A plane crashes in the Florida Everglades, a thick black plume of smoke trailing its speedy descent. It's daytime: the light is orange, a strangely lush backdrop for the only witnesses to the accident, a couple of alligator poachers who peer up at the sky and squint.

Within seconds, cops are on the scene. Or rather, the Miami-based crime scene investigators, led by Horatio Caine (David Caruso). He cruises into the area on an airboat, aided by pretty underling and so-far, token Hispanic character, Eric (Adam Rodriguez), who eagerly leaps into the water when they come across a body, not breathing. Horatio is philosophical ("He's gone. It happens") and explains to Eric that they actually don't need the victim's report on what happened: "We've got the whole story right here."

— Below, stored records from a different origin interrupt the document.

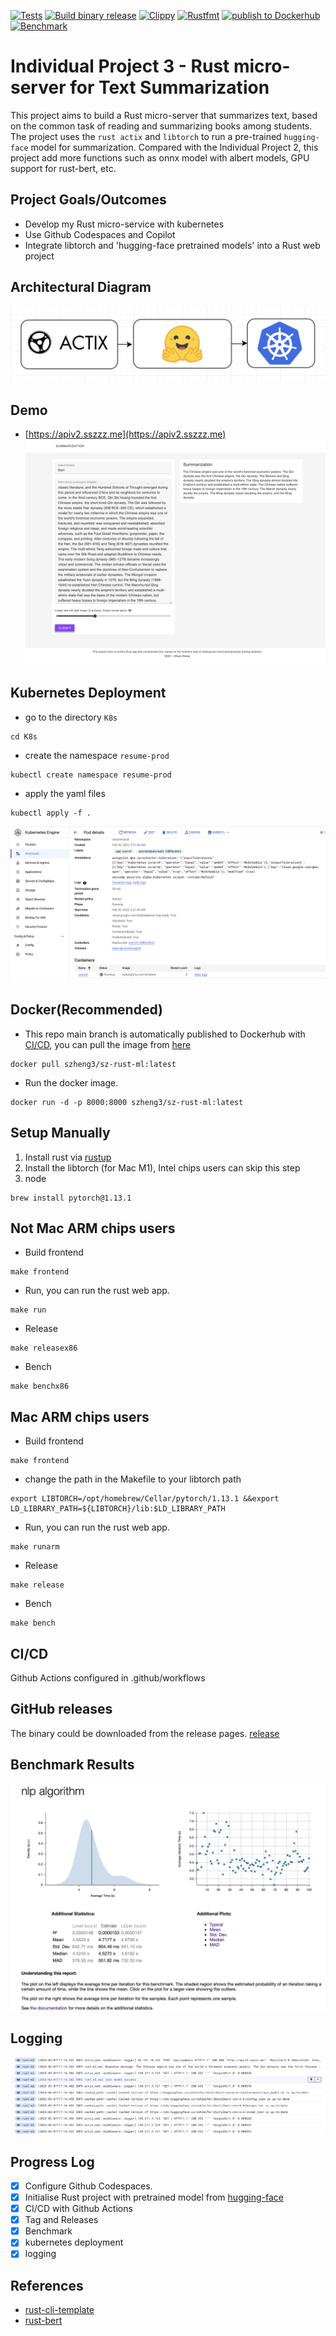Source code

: [![Tests](https://github.com/szheng3/rust-individual-project-3/actions/workflows/tests.yml/badge.svg)](https://github.com/szheng3/rust-individual-project-3/actions/workflows/tests.yml)
[![Build binary release](https://github.com/szheng3/rust-individual-project-3/actions/workflows/release.yml/badge.svg)](https://github.com/szheng3/rust-individual-project-3/actions/workflows/release.yml)
[![Clippy](https://github.com/szheng3/rust-individual-project-3/actions/workflows/lint.yml/badge.svg)](https://github.com/szheng3/rust-individual-project-3/actions/workflows/lint.yml)
[![Rustfmt](https://github.com/szheng3/rust-individual-project-3/actions/workflows/rustfmt.yml/badge.svg)](https://github.com/szheng3/rust-individual-project-3/actions/workflows/rustfmt.yml)
[![publish to Dockerhub](https://github.com/szheng3/rust-individual-project-3/actions/workflows/publish.yml/badge.svg)](https://github.com/szheng3/rust-individual-project-3/actions/workflows/publish.yml)
[![Benchmark](https://github.com/szheng3/rust-individual-project-3/actions/workflows/bench.yml/badge.svg)](https://github.com/szheng3/rust-individual-project-3/actions/workflows/bench.yml)

# Individual Project 3 - Rust micro-server for Text Summarization

This project aims to build a Rust micro-server that summarizes text, based on the common task of reading and summarizing books among students. The project uses the `rust actix` and `libtorch` to run a pre-trained `hugging-face` model for summarization.
Compared with the Individual Project 2, this project add more functions such as onnx model with albert models, GPU support for rust-bert, etc.
## Project Goals/Outcomes

* Develop my Rust micro-service with kubernetes
* Use Github Codespaces and Copilot
* Integrate libtorch and 'hugging-face pretrained models' into a Rust web project

## Architectural Diagram

![image](./assets/ml.png)
## Demo
* [https://apiv2.sszzz.me](https://apiv2.sszzz.me)
  ![image](./assets/demo1.png)


## Kubernetes Deployment
* go to the directory `K8s`
```
cd K8s
```

* create the namespace `resume-prod`
```
kubectl create namespace resume-prod

```
* apply the yaml files
```
kubectl apply -f .
```
![image](./assets/k8s1.png)


## Docker(Recommended)

* This repo main branch is automatically published to Dockerhub with [CI/CD](https://github.com/szheng3/rust-individual-project-3/actions/workflows/publish.yml), you can pull the image from [here](https://hub.docker.com/repository/docker/szheng3/sz-rust-ml/general)
```
docker pull szheng3/sz-rust-ml:latest
```
* Run the docker image.
```
docker run -d -p 8000:8000 szheng3/sz-rust-ml:latest
```

## Setup Manually

1. Install rust via [rustup](https://rustup.rs/)
2. Install the libtorch (for Mac M1), Intel chips users can skip this step
3. node 
```
brew install pytorch@1.13.1
```


## Not Mac ARM chips users
* Build frontend
```
make frontend 
```
* Run, you can run the rust web app.
```
make run 
```

* Release
```
make releasex86
```

* Bench
```
make benchx86
```

## Mac ARM chips users
* Build frontend
```
make frontend 
```
* change the path in the Makefile to your libtorch path
```
export LIBTORCH=/opt/homebrew/Cellar/pytorch/1.13.1 &&export LD_LIBRARY_PATH=${LIBTORCH}/lib:$LD_LIBRARY_PATH
```
* Run, you can run the rust web app.
```
make runarm 
```
* Release
```
make release
```
* Bench
```
make bench
```



## CI/CD

Github Actions configured in .github/workflows



## GitHub releases
The binary could be downloaded from the release pages. [release](https://github.com/szheng3/rust-individual-project-3/releases)

## Benchmark Results
![Benchmark](./assets/report1.png)
## Logging
![logging](./assets/logging.png)

## Progress Log

- [x] Configure Github Codespaces.
- [x] Initialise Rust project with pretrained model from [hugging-face](https://huggingface.co/transformers/model_doc/bart.html)
- [x] CI/CD with Github Actions
- [x] Tag and Releases
- [x] Benchmark
- [x] kubernetes deployment
- [x] logging

## References


* [rust-cli-template](https://github.com/kbknapp/rust-cli-template)
* [rust-bert](https://github.com/guillaume-be/rust-bert)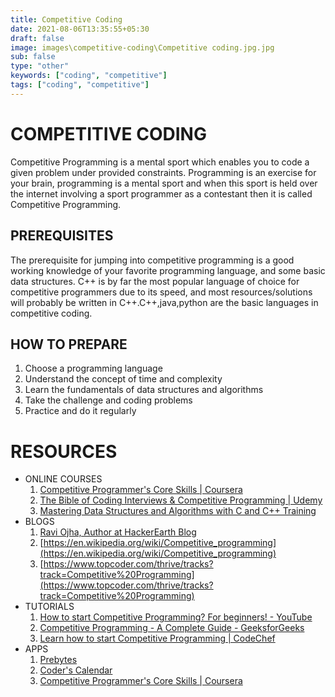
 ```yaml
---
title: Competitive Coding
date: 2021-08-06T13:35:55+05:30
draft: false
image: images\competitive-coding\Competitive coding.jpg.jpg
sub: false
type: "other"
keywords: ["coding", "competitive"]
tags: ["coding", "competitive"]
---
```


# COMPETITIVE  CODING
Competitive Programming is a mental sport which enables you to code a 
given problem under provided constraints. Programming is an exercise for your brain, programming is a mental sport and when this sport is held over the internet involving a sport programmer as a contestant then it is called Competitive Programming.

## PREREQUISITES
The prerequisite for jumping into competitive programming is a good working knowledge of your favorite programming language, and some basic data structures. C++ is by far the most popular language of choice for competitive programmers due to its speed, and most resources/solutions will probably be written in C++.C++,java,python  are the basic languages in competitive coding.

## HOW TO PREPARE
1. Choose a programming language
2. Understand the concept of time and complexity
3. Learn the fundamentals of data structures and algorithms
4. Take the challenge and coding problems
5. Practice and do it regularly

# RESOURCES
- ONLINE COURSES
    1. [Competitive Programmer's Core Skills | Coursera](https://www.coursera.org/learn/competitive-programming-core-skills)
    2. [The Bible of Coding Interviews & Competitive Programming | Udemy](https://www.udemy.com/course/the-bible-of-algorithms-and-interview-questions/)
    3. [Mastering Data Structures and Algorithms with C and C++ Training](https://www.udemy.com/course/datastructurescncpp/)
- BLOGS
    1. [Ravi Ojha, Author at HackerEarth Blog](https://www.hackerearth.com/blog/author/ravi/)
    2. [https://en.wikipedia.org/wiki/Competitive_programming](https://en.wikipedia.org/wiki/Competitive_programming)
    3. [https://www.topcoder.com/thrive/tracks?track=Competitive%20Programming](https://www.topcoder.com/thrive/tracks?track=Competitive%20Programming)
- TUTORIALS
    1. [How to start Competitive Programming? For beginners! - YouTube](https://www.youtube.com/watch?v=xAeiXy8-9Y8)
    2. [Competitive Programming - A Complete Guide - GeeksforGeeks](https://www.geeksforgeeks.org/competitive-programming-a-complete-guide/)
    3. [Learn how to start Competitive Programming | CodeChef](https://www.codechef.com/getting-started)
- APPS
    1. [Prebytes](http://prebytes)
    2. [Coder's Calendar](https://chrome.google.com/webstore/detail/coders-calendar/bageaffklfkikjigoclfgengklfnidll?hl=en)
    3. [Competitive Programmer's Core Skills | Coursera](https://www.coursera.org/learn/competitive-programming-core-skills)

"Right here" would be the crime scene to be investigated, of course, even if it's highly unlikely that the National Transportation Safety Board would not be all over this one within minutes. Claiming the scene as his, C.S.I.: Miami's Horatio is an efficient, occasionally ferocious investigator and leader, insisting that his team wear protective clothing, keep the site as clean as possible, and bag every little item they find, no matter how insignificant it might seem. That is, while this damp, swamp-grassed terrain couldn't be more different from the urban-desert combo of the first C.S.I., famously set in Las Vegas, the procedures and gimmicks are much the same, including multiple reenactments of crimes and lots of arty lab shots, on down to the Who song over the credits, this time, "Won't Get Fooled Again."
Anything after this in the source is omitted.